[Opening Input records section]

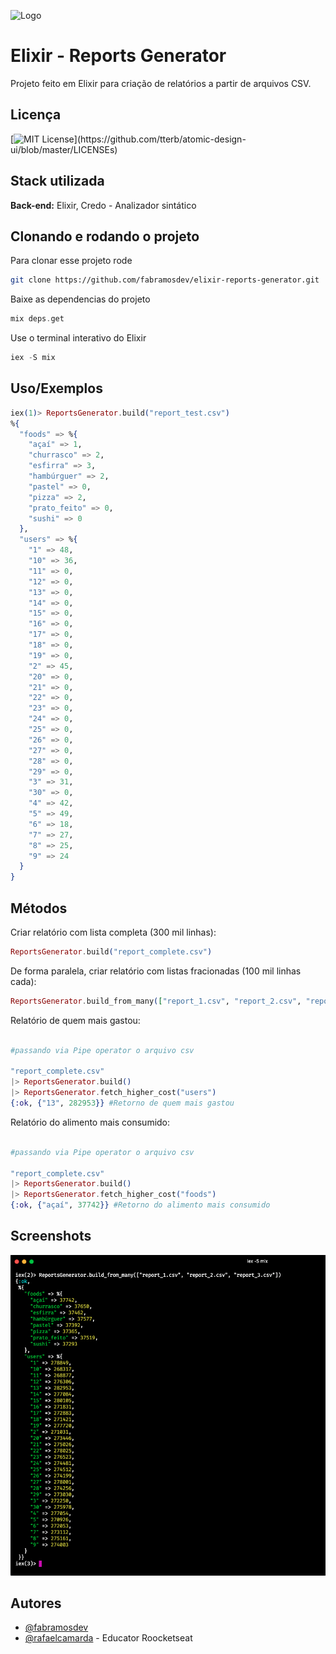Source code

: 
![Logo](https://elixir-lang.org/images/logo/logo.png)


# Elixir - Reports Generator

Projeto feito em Elixir para criação de relatórios a partir de arquivos CSV.



## Licença

[![MIT License](https://img.shields.io/apm/l/atomic-design-ui.svg?)](https://github.com/tterb/atomic-design-ui/blob/master/LICENSEs)



## Stack utilizada

**Back-end:** Elixir, Credo - Analizador sintático


## Clonando e rodando o projeto

Para clonar esse projeto rode

```bash
git clone https://github.com/fabramosdev/elixir-reports-generator.git
```

Baixe as dependencias do projeto

```elixir
mix deps.get
```

Use o terminal interativo do Elixir

```elixir
iex -S mix
```
## Uso/Exemplos

```elixir
iex(1)> ReportsGenerator.build("report_test.csv")
%{
  "foods" => %{
    "açaí" => 1,
    "churrasco" => 2,
    "esfirra" => 3,
    "hambúrguer" => 2,
    "pastel" => 0,
    "pizza" => 2,
    "prato_feito" => 0,
    "sushi" => 0
  },
  "users" => %{
    "1" => 48,
    "10" => 36,
    "11" => 0,
    "12" => 0,
    "13" => 0,
    "14" => 0,
    "15" => 0,
    "16" => 0,
    "17" => 0,
    "18" => 0,
    "19" => 0,
    "2" => 45,
    "20" => 0,
    "21" => 0,
    "22" => 0,
    "23" => 0,
    "24" => 0,
    "25" => 0,
    "26" => 0,
    "27" => 0,
    "28" => 0,
    "29" => 0,
    "3" => 31,
    "30" => 0,
    "4" => 42,
    "5" => 49,
    "6" => 18,
    "7" => 27,
    "8" => 25,
    "9" => 24
  }
}
```


## Métodos

Criar relatório com lista completa (300 mil linhas):

```elixir
ReportsGenerator.build("report_complete.csv")
```

De forma paralela, criar relatório com listas fracionadas (100 mil linhas cada):

```elixir
ReportsGenerator.build_from_many(["report_1.csv", "report_2.csv", "report_3.csv"])
```

Relatório de quem mais gastou:

```elixir

#passando via Pipe operator o arquivo csv

"report_complete.csv"
|> ReportsGenerator.build()
|> ReportsGenerator.fetch_higher_cost("users")
{:ok, {"13", 282953}} #Retorno de quem mais gastou
```

Relatório do alimento mais consumido:

```elixir

#passando via Pipe operator o arquivo csv

"report_complete.csv"
|> ReportsGenerator.build()
|> ReportsGenerator.fetch_higher_cost("foods")
{:ok, {"açaí", 37742}} #Retorno do alimento mais consumido
```

## Screenshots

<img src="./.github/reportsgenerator.png" alt="MyOs" />


## Autores

- [@fabramosdev](https://www.github.com/fabramosdev)
- [@rafaelcamarda](https://www.github.com/RafaelCamarda) - Educator Roocketseat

[Closing Input records section]

#### [Task objective]
Your copy should match the listing exactly, apart from the pictures it leaves out.

#### [Final answer]
Source code

: 
![Logo](https://elixir-lang.org/images/logo/logo.png)


# Elixir - Reports Generator

Projeto feito em Elixir para criação de relatórios a partir de arquivos CSV.



## Licença

[![MIT License](https://img.shields.io/apm/l/atomic-design-ui.svg?)](https://github.com/tterb/atomic-design-ui/blob/master/LICENSEs)



## Stack utilizada

**Back-end:** Elixir, Credo - Analizador sintático


## Clonando e rodando o projeto

Para clonar esse projeto rode

```bash
git clone https://github.com/fabramosdev/elixir-reports-generator.git
```

Baixe as dependencias do projeto

```elixir
mix deps.get
```

Use o terminal interativo do Elixir

```elixir
iex -S mix
```
## Uso/Exemplos

```elixir
iex(1)> ReportsGenerator.build("report_test.csv")
%{
  "foods" => %{
    "açaí" => 1,
    "churrasco" => 2,
    "esfirra" => 3,
    "hambúrguer" => 2,
    "pastel" => 0,
    "pizza" => 2,
    "prato_feito" => 0,
    "sushi" => 0
  },
  "users" => %{
    "1" => 48,
    "10" => 36,
    "11" => 0,
    "12" => 0,
    "13" => 0,
    "14" => 0,
    "15" => 0,
    "16" => 0,
    "17" => 0,
    "18" => 0,
    "19" => 0,
    "2" => 45,
    "20" => 0,
    "21" => 0,
    "22" => 0,
    "23" => 0,
    "24" => 0,
    "25" => 0,
    "26" => 0,
    "27" => 0,
    "28" => 0,
    "29" => 0,
    "3" => 31,
    "30" => 0,
    "4" => 42,
    "5" => 49,
    "6" => 18,
    "7" => 27,
    "8" => 25,
    "9" => 24
  }
}
```


## Métodos

Criar relatório com lista completa (300 mil linhas):

```elixir
ReportsGenerator.build("report_complete.csv")
```

De forma paralela, criar relatório com listas fracionadas (100 mil linhas cada):

```elixir
ReportsGenerator.build_from_many(["report_1.csv", "report_2.csv", "report_3.csv"])
```

Relatório de quem mais gastou:

```elixir

#passando via Pipe operator o arquivo csv

"report_complete.csv"
|> ReportsGenerator.build()
|> ReportsGenerator.fetch_higher_cost("users")
{:ok, {"13", 282953}} #Retorno de quem mais gastou
```

Relatório do alimento mais consumido:

```elixir

#passando via Pipe operator o arquivo csv

"report_complete.csv"
|> ReportsGenerator.build()
|> ReportsGenerator.fetch_higher_cost("foods")
{:ok, {"açaí", 37742}} #Retorno do alimento mais consumido
```

## Screenshots

<img src="./.github/reportsgenerator.png" alt="MyOs" />


## Autores

- [@fabramosdev](https://www.github.com/fabramosdev)
- [@rafaelcamarda](https://www.github.com/RafaelCamarda) - Educator Roocketseat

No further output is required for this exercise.